Supplied data -
+ + + + +
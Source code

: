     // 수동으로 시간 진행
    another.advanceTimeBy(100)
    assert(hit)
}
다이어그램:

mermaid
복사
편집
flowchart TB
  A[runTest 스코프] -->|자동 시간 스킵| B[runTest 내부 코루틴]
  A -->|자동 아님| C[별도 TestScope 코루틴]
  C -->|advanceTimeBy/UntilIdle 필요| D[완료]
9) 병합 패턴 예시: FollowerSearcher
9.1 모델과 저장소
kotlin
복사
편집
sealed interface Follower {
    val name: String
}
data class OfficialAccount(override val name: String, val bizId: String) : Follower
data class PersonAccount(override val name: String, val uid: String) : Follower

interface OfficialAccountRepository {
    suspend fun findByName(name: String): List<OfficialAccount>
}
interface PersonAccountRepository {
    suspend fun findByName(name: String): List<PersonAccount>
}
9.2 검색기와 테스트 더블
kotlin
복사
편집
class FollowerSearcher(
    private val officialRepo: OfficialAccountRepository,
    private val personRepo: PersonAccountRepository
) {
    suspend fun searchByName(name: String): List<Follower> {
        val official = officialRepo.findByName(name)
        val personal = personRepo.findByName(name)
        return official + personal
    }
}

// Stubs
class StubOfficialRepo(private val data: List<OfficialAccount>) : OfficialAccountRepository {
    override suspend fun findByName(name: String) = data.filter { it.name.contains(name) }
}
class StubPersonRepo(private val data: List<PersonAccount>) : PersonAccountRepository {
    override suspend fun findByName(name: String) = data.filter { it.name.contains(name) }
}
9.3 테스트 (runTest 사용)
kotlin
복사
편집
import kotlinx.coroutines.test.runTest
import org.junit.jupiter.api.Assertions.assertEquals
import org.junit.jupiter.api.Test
+ + + + +
Aim of the exercise -
Your answer must be the line containing "val official = officialRepo.findByName(name)" and every line after it through the end of the records above, reproduced exactly and alone.

Exercise answer -
        val official = officialRepo.findByName(name)
        val personal = personRepo.findByName(name)
        return official + personal
    }
}

// Stubs
class StubOfficialRepo(private val data: List<OfficialAccount>) : OfficialAccountRepository {
    override suspend fun findByName(name: String) = data.filter { it.name.contains(name) }
}
class StubPersonRepo(private val data: List<PersonAccount>) : PersonAccountRepository {
    override suspend fun findByName(name: String) = data.filter { it.name.contains(name) }
}
9.3 테스트 (runTest 사용)
kotlin
복사
편집
import kotlinx.coroutines.test.runTest
import org.junit.jupiter.api.Assertions.assertEquals
import org.junit.jupiter.api.Test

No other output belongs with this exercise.